If a line of the entries below includes the word "LLMs", it counts; state the total and nothing further.

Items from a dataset
=== Section Start ===
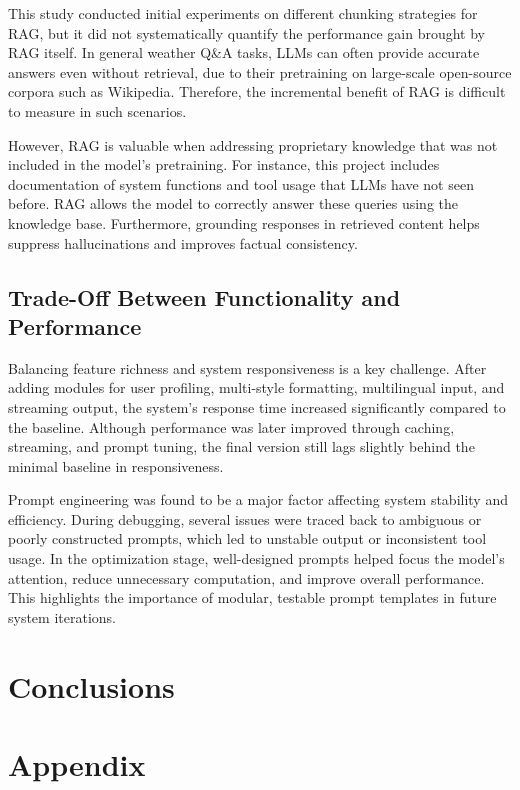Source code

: \documentclass[final-report]{report-template}
\begin{document}
This study conducted initial experiments on different chunking strategies for RAG, but it did not systematically quantify the performance gain brought by RAG itself. In general weather Q\&A tasks, LLMs can often provide accurate answers even without retrieval, due to their pretraining on large-scale open-source corpora such as Wikipedia. Therefore, the incremental benefit of RAG is difficult to measure in such scenarios.

However, RAG is valuable when addressing proprietary knowledge that was not included in the model's pretraining. For instance, this project includes documentation of system functions and tool usage that LLMs have not seen before. RAG allows the model to correctly answer these queries using the knowledge base. Furthermore, grounding responses in retrieved content helps suppress hallucinations and improves factual consistency.

\subsection{Trade-Off Between Functionality and Performance}

Balancing feature richness and system responsiveness is a key challenge. After adding modules for user profiling, multi-style formatting, multilingual input, and streaming output, the system’s response time increased significantly compared to the baseline. Although performance was later improved through caching, streaming, and prompt tuning, the final version still lags slightly behind the minimal baseline in responsiveness.

Prompt engineering was found to be a major factor affecting system stability and efficiency. During debugging, several issues were traced back to ambiguous or poorly constructed prompts, which led to unstable output or inconsistent tool usage. In the optimization stage, well-designed prompts helped focus the model’s attention, reduce unnecessary computation, and improve overall performance. This highlights the importance of modular, testable prompt templates in future system iterations.





\section{Conclusions}






\newpage
\section{Appendix}




\newpage

\end{document}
=== Section End ===
ANSWER SPACE »
2